_Exercise objective_
Which of the lines below hold "longtable"? Please return each one.
** Opening Exercise data block **
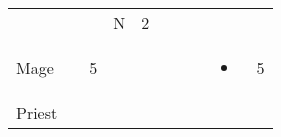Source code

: \documentclass[12pt]{article}
\begin{document}
\begin{longtable}[]{@{}llllllllll@{}}
\begin{minipage}[t]{0.06\columnwidth}
\strut\end{minipage} &
\begin{minipage}[t]{0.06\columnwidth}\raggedright\strut
\strut\end{minipage} &
\begin{minipage}[t]{0.06\columnwidth}\raggedright\strut
\strut\end{minipage} &
\begin{minipage}[t]{0.07\columnwidth}\raggedright\strut
N
\strut\end{minipage} &
\begin{minipage}[t]{0.08\columnwidth}\raggedright\strut
2
\strut\end{minipage}\tabularnewline
\begin{minipage}[t]{0.13\columnwidth}\raggedright\strut
Mage
\strut\end{minipage} &
\begin{minipage}[t]{0.06\columnwidth}\raggedright\strut
\strut\end{minipage} &
\begin{minipage}[t]{0.06\columnwidth}\raggedright\strut
5
\strut\end{minipage} &
\begin{minipage}[t]{0.06\columnwidth}\raggedright\strut
\strut\end{minipage} &
\begin{minipage}[t]{0.06\columnwidth}\raggedright\strut
\strut\end{minipage} &
\begin{minipage}[t]{0.06\columnwidth}\raggedright\strut
\strut\end{minipage} &
\begin{minipage}[t]{0.06\columnwidth}\raggedright\strut
\strut\end{minipage} &
\begin{minipage}[t]{0.06\columnwidth}\raggedright\strut
\strut\end{minipage} &
\begin{minipage}[t]{0.07\columnwidth}\raggedright\strut
\begin{itemize}
\item
\end{itemize}
\strut\end{minipage} &
\begin{minipage}[t]{0.08\columnwidth}\raggedright\strut
5
\strut\end{minipage}\tabularnewline
\begin{minipage}[t]{0.13\columnwidth}\raggedright\strut
Priest
\strut\end{minipage} &

\end{longtable}
\end{document}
** Closing Exercise data block **
_Written answer_
\begin{longtable}[]{@{}llllllllll@{}}
\end{longtable}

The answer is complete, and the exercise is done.